Tuesday, January 12, 2016

DallasNews.com: Ringing in a new era at Williamsburg ["Let Freedom Ring"]

The Dallas Morning News: Steve Helber/AP
Interpreters such as Janice Canaday and Robert Watson Jr. stroll the streets attired in period dress.


January 2, 2016

WILLIAMSBURG, Va. — Despite a growing and continuing emphasis on African-American history, Colonial Williamsburg has struggled to attract more black visitors to the historic village where interpreters stroll the streets attired in bonnets and tricorn hats. It’s a hard sell when human enslavement is a part of the story you’re trying to tell.
But now, a church founded by slaves is at the center of an initiative to reintroduce African-Americans to Colonial Williamsburg and perhaps inspire a national conversation on race and the nation’s origins.
Hip-hop impresario Russell Simmons, artists such as Aretha Franklin and African-American scholars are on board to give some star power and intellectual heft to the effort. Organizers are hopeful President Barack Obama will join in.
The concept is simple and symbolic: Colonial Williamsburg has loaned a team of its vaunted historic conservation experts to the First Baptist Church to repair its long-silenced bell.

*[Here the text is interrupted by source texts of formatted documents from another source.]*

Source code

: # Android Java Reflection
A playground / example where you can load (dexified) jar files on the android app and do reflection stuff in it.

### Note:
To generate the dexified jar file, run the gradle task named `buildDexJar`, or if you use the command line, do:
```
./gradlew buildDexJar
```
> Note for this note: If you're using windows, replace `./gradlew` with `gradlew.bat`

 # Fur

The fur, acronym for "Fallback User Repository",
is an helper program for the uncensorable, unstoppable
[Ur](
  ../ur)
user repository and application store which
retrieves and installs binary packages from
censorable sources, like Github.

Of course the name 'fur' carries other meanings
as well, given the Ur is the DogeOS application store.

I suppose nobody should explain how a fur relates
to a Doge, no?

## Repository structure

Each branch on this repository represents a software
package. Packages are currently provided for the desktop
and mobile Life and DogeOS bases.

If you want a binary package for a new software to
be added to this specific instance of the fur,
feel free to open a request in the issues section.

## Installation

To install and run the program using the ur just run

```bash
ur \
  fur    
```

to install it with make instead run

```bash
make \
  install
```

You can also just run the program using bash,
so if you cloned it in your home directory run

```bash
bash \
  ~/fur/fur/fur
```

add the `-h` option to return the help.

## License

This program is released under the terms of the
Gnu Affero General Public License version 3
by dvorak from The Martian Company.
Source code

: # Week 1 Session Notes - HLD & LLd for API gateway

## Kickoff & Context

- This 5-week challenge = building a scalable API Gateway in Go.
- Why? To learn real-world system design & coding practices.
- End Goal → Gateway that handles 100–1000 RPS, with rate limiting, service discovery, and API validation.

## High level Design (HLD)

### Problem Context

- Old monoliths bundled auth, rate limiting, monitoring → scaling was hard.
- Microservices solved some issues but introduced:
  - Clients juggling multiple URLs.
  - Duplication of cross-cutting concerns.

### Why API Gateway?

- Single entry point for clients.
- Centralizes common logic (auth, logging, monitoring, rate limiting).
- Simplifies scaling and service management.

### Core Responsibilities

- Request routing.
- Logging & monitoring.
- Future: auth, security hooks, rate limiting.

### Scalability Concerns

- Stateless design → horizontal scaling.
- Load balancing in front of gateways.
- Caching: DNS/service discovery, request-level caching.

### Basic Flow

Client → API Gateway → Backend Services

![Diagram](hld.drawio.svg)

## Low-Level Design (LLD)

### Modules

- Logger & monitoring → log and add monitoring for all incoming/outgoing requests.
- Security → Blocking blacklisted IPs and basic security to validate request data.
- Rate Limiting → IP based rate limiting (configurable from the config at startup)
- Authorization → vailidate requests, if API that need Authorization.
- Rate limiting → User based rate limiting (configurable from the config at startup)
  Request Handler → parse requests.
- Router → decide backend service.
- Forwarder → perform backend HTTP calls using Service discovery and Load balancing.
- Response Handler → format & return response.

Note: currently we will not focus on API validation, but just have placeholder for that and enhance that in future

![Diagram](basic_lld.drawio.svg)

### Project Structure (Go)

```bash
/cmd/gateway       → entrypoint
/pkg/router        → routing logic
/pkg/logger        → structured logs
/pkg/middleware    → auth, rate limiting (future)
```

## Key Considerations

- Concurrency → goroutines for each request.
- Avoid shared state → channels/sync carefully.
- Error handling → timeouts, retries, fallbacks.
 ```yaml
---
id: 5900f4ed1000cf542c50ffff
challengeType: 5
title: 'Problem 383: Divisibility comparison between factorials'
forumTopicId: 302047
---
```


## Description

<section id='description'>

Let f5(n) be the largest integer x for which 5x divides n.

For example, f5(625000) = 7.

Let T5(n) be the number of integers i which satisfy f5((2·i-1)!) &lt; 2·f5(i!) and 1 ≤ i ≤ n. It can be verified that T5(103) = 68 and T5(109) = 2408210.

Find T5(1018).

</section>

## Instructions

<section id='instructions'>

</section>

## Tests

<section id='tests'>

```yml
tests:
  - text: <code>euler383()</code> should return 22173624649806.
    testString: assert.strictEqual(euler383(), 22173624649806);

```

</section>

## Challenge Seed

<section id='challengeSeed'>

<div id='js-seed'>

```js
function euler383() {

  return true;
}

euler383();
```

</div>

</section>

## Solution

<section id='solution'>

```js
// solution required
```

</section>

In February, Black History Month, the newly conserved bell will ring for the first time in decades, signaling the start of a conversation on racial healing and activities throughout the community and at the historic attraction.
The church and Colonial Williamsburg are inviting the nation and Obama to join in the bell-ringing, called “Let Freedom Ring.”
“It’s a clarion call to finish the unfinished work of liberty and justice for all, and we have to embrace that,” First Baptist pastor Reginald Davis said in an interview of the basement of his sanctuary. “This is our goal — to make people come together to make this a more perfect union.”
As for the Colonial Williamsburg Foundation, CEO Mitchell B. Reiss said the event represents the start of “a fresh conversation with the African-American community, perhaps to have them perceive or see Colonial Williamsburg in a new way.”